== Exercise ==
Locate every line in the material below that has the word "Occupancy". Copy each of those lines.

== Record extracts ==
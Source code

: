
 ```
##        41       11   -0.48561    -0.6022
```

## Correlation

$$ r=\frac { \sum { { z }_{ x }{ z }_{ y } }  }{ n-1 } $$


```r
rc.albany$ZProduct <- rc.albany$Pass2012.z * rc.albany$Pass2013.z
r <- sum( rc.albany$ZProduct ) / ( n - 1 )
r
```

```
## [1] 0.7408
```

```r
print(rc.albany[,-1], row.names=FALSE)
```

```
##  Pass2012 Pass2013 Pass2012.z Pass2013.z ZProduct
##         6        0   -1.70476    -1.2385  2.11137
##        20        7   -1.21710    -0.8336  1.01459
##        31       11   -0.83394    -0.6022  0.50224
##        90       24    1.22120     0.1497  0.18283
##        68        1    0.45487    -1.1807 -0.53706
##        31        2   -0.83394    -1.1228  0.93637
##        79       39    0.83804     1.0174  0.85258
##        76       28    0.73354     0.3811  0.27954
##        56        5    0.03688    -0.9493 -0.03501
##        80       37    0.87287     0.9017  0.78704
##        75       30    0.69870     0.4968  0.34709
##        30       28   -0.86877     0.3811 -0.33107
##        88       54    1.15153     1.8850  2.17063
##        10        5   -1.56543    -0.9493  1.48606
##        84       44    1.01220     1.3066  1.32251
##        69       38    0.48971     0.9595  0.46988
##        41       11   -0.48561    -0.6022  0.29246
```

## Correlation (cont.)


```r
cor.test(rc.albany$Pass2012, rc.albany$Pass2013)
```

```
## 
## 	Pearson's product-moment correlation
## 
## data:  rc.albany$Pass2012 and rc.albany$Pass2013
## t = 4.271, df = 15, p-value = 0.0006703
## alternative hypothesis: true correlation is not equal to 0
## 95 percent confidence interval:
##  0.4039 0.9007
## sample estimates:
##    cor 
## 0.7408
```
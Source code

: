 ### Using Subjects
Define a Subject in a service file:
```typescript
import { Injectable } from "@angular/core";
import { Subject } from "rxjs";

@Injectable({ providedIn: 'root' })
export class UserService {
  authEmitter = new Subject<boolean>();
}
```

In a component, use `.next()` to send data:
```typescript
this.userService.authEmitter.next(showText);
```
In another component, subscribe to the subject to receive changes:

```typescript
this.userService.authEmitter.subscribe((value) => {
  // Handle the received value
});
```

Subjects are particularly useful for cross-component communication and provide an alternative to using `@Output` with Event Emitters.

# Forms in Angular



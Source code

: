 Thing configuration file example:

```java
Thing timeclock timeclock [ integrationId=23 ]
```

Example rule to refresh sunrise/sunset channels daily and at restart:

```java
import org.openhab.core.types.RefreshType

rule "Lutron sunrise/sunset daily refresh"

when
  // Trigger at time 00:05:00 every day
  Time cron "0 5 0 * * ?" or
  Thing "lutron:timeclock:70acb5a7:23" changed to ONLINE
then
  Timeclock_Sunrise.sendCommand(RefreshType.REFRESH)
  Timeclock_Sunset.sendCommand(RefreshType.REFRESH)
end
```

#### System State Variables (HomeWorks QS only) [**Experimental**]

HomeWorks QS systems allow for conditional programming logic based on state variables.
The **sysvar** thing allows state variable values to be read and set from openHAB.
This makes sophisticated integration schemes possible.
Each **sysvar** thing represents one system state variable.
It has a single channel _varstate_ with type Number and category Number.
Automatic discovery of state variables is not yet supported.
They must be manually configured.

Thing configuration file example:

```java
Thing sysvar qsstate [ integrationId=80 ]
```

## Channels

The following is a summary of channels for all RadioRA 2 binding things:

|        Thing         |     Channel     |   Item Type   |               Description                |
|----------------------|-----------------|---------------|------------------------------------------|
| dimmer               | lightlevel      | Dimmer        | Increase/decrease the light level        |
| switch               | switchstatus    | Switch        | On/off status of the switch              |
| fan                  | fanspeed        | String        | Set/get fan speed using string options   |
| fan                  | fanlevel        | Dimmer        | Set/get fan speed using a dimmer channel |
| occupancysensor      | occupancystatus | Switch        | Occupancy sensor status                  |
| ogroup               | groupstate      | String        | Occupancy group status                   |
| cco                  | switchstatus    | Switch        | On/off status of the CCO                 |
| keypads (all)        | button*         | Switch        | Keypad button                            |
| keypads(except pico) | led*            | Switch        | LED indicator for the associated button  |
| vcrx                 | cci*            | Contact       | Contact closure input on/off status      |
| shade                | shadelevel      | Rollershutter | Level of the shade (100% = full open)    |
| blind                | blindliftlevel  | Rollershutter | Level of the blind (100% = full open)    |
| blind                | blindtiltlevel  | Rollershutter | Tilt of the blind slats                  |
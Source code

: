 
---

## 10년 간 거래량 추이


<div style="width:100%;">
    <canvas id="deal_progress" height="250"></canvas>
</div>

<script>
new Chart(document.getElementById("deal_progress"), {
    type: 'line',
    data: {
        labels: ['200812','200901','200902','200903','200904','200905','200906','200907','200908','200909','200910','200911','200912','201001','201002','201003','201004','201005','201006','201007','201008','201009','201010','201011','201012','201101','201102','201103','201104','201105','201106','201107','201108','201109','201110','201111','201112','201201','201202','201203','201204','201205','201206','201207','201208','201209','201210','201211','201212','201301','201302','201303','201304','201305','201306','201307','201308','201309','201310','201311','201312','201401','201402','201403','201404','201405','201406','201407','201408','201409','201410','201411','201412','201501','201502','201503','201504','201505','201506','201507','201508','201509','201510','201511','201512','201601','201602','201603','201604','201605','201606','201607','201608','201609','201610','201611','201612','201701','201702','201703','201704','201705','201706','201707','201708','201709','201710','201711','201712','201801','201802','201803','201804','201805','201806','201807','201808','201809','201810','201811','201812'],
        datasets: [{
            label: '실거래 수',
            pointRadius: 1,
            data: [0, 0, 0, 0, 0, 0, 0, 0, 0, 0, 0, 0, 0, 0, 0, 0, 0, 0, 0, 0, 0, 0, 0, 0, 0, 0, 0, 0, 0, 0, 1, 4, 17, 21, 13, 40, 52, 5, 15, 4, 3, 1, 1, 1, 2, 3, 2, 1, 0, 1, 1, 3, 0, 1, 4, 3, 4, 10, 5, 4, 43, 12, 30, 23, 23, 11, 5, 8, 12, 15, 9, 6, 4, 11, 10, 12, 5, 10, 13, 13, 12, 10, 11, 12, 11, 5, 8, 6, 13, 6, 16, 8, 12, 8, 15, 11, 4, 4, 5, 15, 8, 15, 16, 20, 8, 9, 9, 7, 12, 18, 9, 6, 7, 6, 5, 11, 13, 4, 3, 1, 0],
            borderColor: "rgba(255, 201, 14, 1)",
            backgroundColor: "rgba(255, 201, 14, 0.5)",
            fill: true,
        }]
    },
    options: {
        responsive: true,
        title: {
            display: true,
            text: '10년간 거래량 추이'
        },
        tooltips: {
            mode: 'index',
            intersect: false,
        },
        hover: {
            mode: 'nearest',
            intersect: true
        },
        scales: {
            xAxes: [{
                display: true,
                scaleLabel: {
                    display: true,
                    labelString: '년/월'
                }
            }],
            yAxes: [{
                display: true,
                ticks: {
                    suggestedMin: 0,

== Task solution ==
| occupancysensor      | occupancystatus | Switch        | Occupancy sensor status                  |
| ogroup               | groupstate      | String        | Occupancy group status                   |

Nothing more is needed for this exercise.